The Delhi sultans were warlords. And so were most Hindu rajas. For instance, Vijayanagar, as Sastri comments, was ‘a war state … and its political organization was dominated by its military needs.’ Waging wars was the normal mode of life of most early medieval kings, as hunting is for predatory animals. And their hunger for land was generally insatiable. As the medieval Persian poet Saadi puts it:
If a holy man eats half his loaf,
he will give the other half to a beggar.
But if a king conquers all the world,
he will still seek another world to conquer.
Even if a king did not have any belligerent intentions, he had to be ever prepared for war, for his very survival depended on it, as medieval Indian kingdoms were all invariably bordered by potential aggressors. In that environment, it was inevitably the martial capabilities of a king that primarily defined his worth. This attitude is reflected in the Rajput custom of a newly enthroned king engaging in a battle, or at least in a mock battle, right after his accession, for him to prove his worthiness for the throne.
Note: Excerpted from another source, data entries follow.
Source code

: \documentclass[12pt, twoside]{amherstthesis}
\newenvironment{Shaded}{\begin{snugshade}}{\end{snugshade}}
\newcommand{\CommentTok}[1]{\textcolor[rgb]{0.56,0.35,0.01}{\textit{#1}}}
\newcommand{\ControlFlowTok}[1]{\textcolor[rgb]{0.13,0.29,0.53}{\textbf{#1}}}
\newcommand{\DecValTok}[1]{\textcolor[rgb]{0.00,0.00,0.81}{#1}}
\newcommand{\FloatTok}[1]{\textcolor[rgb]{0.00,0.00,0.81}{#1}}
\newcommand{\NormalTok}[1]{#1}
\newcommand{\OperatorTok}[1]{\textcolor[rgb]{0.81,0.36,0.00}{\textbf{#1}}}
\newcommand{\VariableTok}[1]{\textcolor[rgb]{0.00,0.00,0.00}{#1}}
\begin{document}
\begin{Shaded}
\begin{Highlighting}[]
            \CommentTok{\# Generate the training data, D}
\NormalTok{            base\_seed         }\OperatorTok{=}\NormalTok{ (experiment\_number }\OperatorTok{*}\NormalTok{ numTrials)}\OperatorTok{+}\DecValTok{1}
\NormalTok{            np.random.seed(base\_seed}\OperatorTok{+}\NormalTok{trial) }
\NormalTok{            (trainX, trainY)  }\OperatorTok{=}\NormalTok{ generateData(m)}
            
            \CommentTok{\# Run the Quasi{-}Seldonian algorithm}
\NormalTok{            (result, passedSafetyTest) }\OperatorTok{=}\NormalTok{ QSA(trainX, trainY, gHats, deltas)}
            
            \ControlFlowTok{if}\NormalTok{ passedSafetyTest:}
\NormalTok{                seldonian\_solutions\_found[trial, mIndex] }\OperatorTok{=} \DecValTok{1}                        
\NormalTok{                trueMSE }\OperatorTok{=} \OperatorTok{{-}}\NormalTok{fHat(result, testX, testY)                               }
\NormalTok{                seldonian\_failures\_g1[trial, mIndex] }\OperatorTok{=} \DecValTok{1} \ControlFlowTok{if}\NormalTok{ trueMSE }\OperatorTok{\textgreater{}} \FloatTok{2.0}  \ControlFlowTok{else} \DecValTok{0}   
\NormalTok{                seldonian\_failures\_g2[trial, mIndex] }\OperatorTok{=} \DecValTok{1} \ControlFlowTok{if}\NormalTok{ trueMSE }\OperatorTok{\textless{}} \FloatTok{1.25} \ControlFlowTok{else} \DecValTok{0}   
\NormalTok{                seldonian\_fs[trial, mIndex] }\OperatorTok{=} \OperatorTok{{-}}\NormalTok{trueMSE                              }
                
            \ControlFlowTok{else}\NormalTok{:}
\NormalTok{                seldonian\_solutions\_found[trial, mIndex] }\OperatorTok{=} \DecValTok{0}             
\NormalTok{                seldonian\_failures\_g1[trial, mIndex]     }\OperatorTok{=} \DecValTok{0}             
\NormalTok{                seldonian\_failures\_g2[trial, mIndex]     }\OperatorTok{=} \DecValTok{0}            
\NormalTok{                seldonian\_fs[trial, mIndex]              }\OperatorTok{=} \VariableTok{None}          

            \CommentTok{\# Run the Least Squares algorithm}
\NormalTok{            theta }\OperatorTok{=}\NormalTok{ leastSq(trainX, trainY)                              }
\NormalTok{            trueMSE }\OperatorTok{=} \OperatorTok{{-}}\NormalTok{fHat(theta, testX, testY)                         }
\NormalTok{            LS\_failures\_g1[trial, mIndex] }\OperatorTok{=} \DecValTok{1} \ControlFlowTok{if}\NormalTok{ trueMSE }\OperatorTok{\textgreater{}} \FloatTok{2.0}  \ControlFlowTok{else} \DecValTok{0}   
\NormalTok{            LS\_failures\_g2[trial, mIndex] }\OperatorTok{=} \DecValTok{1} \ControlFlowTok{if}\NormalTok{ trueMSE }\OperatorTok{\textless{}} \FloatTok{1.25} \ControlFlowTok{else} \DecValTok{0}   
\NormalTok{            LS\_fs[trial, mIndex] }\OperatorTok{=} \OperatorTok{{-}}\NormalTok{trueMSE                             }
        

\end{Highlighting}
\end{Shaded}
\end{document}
The incessant sweep of armies all across the subcontinent — invariably accompanied by ravaging, pillaging wild tribes — was fatally disruptive of normal life in India and was ruinous to its economy. Medieval Indian armies were all predatory by nature. Pillaging the enemy or rebel lands was part of their normal operations, and even their advance through their own kingdom was often devastating. Men in fact joined the army not so much for the salary they were given, as for the opportunity it offered for plunder during campaigns. For kings too, plundering the enemy or rebel lands was a normal and legitimate means for filling their treasuries. According to Ni’matullah, during Sikandar Lodi’s campaign against a rebel in Bayana, ‘the whole army was employed in plundering, and all the groves which spread their shade for seven kos around Bayana were torn up from their roots … He butchered most of the people who had fled for refuge to the hills and forests, and the rest he pillaged and put in fetters.’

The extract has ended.